Tarihte bugün öne çıkan diğer kimi önemli gelişmeler ise şöyle:
1927: Fransız feminist avukat, eylemci ve yazar Gisele Halimi, doğdu. 20. yüzyılın en önemli hukukçularından olan Gisele 70 yılı aşkın bir zamanı feminist mücadele içinde geçirdi ve 28 Temmuz günü, 93’üncü doğum gününden bir gün sonra Paris’teki evinde vefat etti.
Zeiza Gisele Elise Taieb, 27 Temmuz 1927’de Tunus’ta, son derece geleneksel ve erkek egemen bir ailede doğdu. Gisele, erken yaşlarından itibaren erkek kardeşleri ile aralarındaki eşitsiz muameleye, görücü usulü evliliğe (proposed arranged marriage) başkaldırdı. 10 yaşındayken aile içinde daha eşit koşullar için açlık grevine girdi. Hukuk okumak üzere Paris’e gitti ve Sorbonne’da felsefe eğitimi ve hukuk derecesini aldı. 21 yaşında, Tunus barosuna girdi, birkaç yıl burada çalıştıktan sonra Paris’e dönerek hayatının sonuna kadar orada çalıştı.
Gisele için dünyada, bir ezenler bir de ezilenler vardı. Hem kadınlara yönelik adaletsizliklere karşı hem de savaş sonrası dönemde, Fransız kontrolündeki Tunus ve Cezayir’deki işkence mağdurlarının hakları için mücadele etti. Genelde emsal teşkil edecek, yüksek profilli davalara baktı. Bunlar aynı zamanda Fransa’daki kabullerin ve yasaların değişimine yön veriyordu. 1960’ta, Cezayir Bağımsızlık Savaşı sırasında, bir kafe civarına bomba bırakmakla itham edilerek Fransız yetkililerce tutuklanan, işkence ve tecavüze maruz bırakılan Cezayir milliyetçisi Djamila Boupacha’yı temsil etti. Gisele, hayatta kalan Boupacha’yı karşı dava açmaya teşvik etti ve bu tutum o sıralarda görülmemiş bir şeydi. (Bu dava, Gisele tarafından daha sonra kitaplaştırılmıştır ve ilk kitabıdır. Kitabın girişi Simone de Beauvoir tarafından yazılmıştır. Kitabın kapağı ise Boupacha’nın Picasso tarafından çizilen portresidir.)

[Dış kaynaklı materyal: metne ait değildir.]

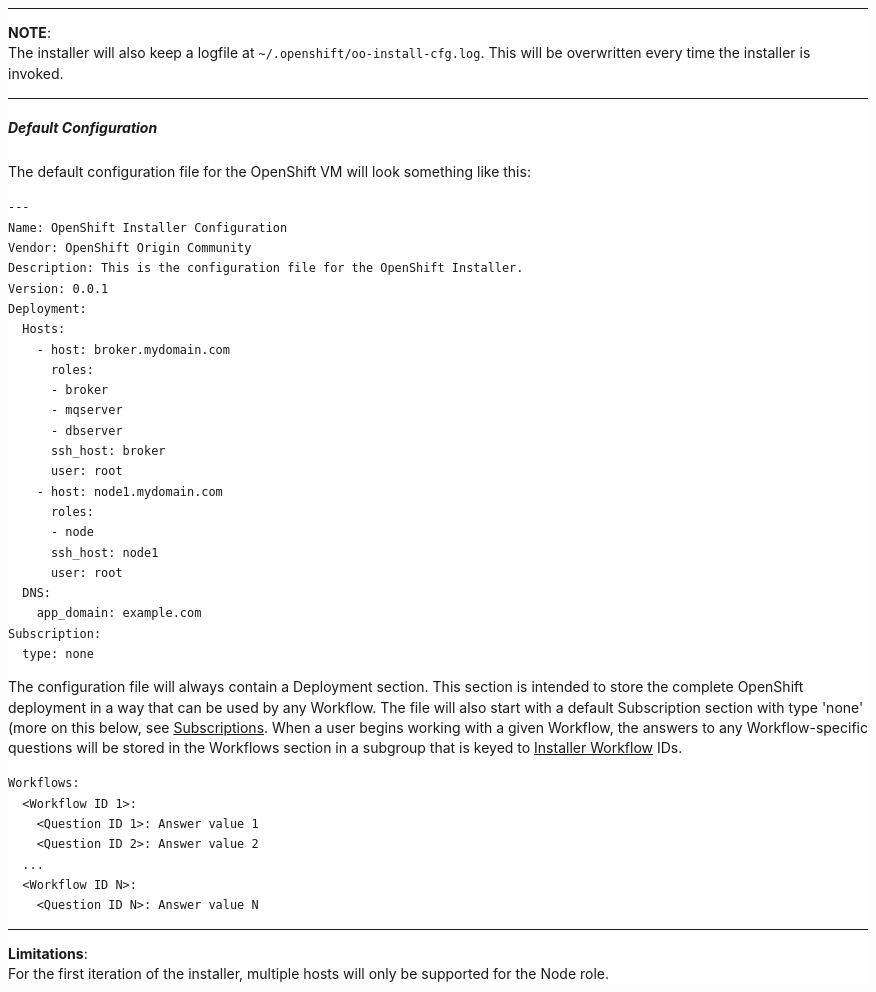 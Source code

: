 - - -

**NOTE**:  
The installer will also keep a logfile at `~/.openshift/oo-install-cfg.log`. This will be overwritten every time the installer is invoked.

- - -

##### Default Configuration
The default configuration file for the OpenShift VM will look something like this:

    ---
    Name: OpenShift Installer Configuration
    Vendor: OpenShift Origin Community
    Description: This is the configuration file for the OpenShift Installer.
    Version: 0.0.1
    Deployment:
      Hosts:
        - host: broker.mydomain.com
          roles:
          - broker
          - mqserver
          - dbserver
          ssh_host: broker
          user: root
        - host: node1.mydomain.com
          roles:
          - node
          ssh_host: node1
          user: root
      DNS:
        app_domain: example.com
    Subscription:
      type: none

The configuration file will always contain a Deployment section. This section is intended to store the complete OpenShift deployment in a way that can be used by any Workflow. The file will also start with a default Subscription section with type 'none' (more on this below, see [Subscriptions](#subscriptions). When a user begins working with a given Workflow, the answers to any Workflow-specific questions will be stored in the Workflows section in a subgroup that is keyed to [Installer Workflow](#installer-workflows) IDs.

    Workflows:
      <Workflow ID 1>:
        <Question ID 1>: Answer value 1
        <Question ID 2>: Answer value 2
      ...
      <Workflow ID N>:
        <Question ID N>: Answer value N

- - -

**Limitations**:  
For the first iteration of the installer, multiple hosts will only be supported for the Node role.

1972 yılında, yine dönüm noktası olan, tecavüze maruz bırakılan genç bir kadının (Marie-Claire Chevalier) kürtaj olma hakkını savunan bir davaya baktı. O esnada Fransa’da, yalnızca hayati açıdan riskli gebeliklerin sonlandırılması yasaldı. Marie-Claire, suçsuz bulundu ve bu dava ülkenin kürtaj yasalarının değişimine ve en nihayetinde kürtajın suç olmaktan çıkarılmasına yol açtı.
Fransa’da, kürtaj yaptıran kadınlar cezalandırılıyordu. 10 haftaya kadar kürtaj, mücadeleler sonucu 1974’te yasallaştı. Gisele, müvekkilleriyle, lobi gruplarıyla ve hükümet içindeki çalışmalarıyla tecavüze karşı yasaları güçlendirdi ve ölüm cezasının kaldırılmasına da yön verdi.

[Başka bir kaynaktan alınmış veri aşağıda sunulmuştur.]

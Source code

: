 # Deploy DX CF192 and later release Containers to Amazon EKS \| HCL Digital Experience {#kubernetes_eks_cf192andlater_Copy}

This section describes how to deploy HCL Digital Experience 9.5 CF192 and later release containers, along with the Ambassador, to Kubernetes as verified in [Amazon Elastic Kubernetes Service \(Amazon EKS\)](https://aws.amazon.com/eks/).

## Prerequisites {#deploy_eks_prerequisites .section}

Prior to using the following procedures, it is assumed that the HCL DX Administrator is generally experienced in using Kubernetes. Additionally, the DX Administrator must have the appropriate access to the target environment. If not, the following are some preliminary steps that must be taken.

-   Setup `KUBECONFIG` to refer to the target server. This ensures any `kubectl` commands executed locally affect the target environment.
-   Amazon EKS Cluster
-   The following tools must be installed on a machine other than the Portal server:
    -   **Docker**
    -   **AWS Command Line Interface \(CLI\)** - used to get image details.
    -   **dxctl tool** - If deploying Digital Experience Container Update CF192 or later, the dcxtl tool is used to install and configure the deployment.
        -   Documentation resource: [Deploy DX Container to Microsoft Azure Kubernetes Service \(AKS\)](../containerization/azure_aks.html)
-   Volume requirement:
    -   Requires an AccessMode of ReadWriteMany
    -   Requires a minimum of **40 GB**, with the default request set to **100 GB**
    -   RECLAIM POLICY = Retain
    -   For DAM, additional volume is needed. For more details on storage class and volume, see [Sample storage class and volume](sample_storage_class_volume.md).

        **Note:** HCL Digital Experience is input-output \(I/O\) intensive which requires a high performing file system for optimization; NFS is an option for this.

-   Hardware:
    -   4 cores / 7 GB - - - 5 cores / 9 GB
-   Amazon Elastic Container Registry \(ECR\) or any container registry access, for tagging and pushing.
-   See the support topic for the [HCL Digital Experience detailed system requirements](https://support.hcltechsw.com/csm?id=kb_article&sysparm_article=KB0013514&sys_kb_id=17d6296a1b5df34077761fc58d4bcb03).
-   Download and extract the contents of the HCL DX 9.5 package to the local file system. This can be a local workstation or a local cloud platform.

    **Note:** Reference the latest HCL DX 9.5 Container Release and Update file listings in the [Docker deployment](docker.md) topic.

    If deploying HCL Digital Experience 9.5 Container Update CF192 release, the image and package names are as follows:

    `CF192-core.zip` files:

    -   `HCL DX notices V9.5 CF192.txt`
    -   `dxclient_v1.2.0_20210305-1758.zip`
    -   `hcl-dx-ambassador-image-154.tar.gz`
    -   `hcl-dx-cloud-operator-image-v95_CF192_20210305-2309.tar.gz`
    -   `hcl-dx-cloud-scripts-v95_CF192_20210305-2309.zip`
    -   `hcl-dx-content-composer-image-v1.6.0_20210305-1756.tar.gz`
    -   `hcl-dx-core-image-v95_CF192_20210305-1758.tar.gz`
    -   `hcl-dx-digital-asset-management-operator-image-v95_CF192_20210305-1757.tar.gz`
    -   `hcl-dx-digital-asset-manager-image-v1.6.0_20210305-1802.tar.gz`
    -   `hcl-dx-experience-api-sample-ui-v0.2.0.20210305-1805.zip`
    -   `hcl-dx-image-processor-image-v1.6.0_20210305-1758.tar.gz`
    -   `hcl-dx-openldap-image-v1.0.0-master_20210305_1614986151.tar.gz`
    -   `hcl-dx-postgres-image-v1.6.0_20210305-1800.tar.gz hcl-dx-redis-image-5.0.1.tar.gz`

Gisele, politik olarak angajeydi. 1967’de filozof, savaş karşıtı eylemci Bertrand Russell tarafından kurulan ve başkanlığını Jean-Paul Sartre’ın yaptığı The Russell Tribunal’da görev aldı. ABD’nin Vietnam’da işlediği savaş suçlarını tespit etti. 80’lerde, Fransız Ulusal Meclisi’nde, Fransa’nın UNESCO elçisi olarak çalıştı. Feminist mücadeleyi dert edinen yirmi civarı kitaba katkıda bulundu. 1982’de, Şirin Tekeli’nin de örgütleyicilerinden olduğu YAZKO Kadın Sorunları Sempozyumuna katıldı. İstanbul Gazeteciler Cemiyeti’nde yapılan buluşmada feminizm sözcüğü ilk kez kürsüden dillendirilmişti.
90’lı yaşlarında dahi toplumsal adalet için bitip tükenmez bir inanç ve tutku sahibiydi. Ölümünden birkaç ay önce Maria Cornaz Bassoli ile buluştuğunda “Bir sonraki mücadelemiz ne olacak?” diye soruyordu.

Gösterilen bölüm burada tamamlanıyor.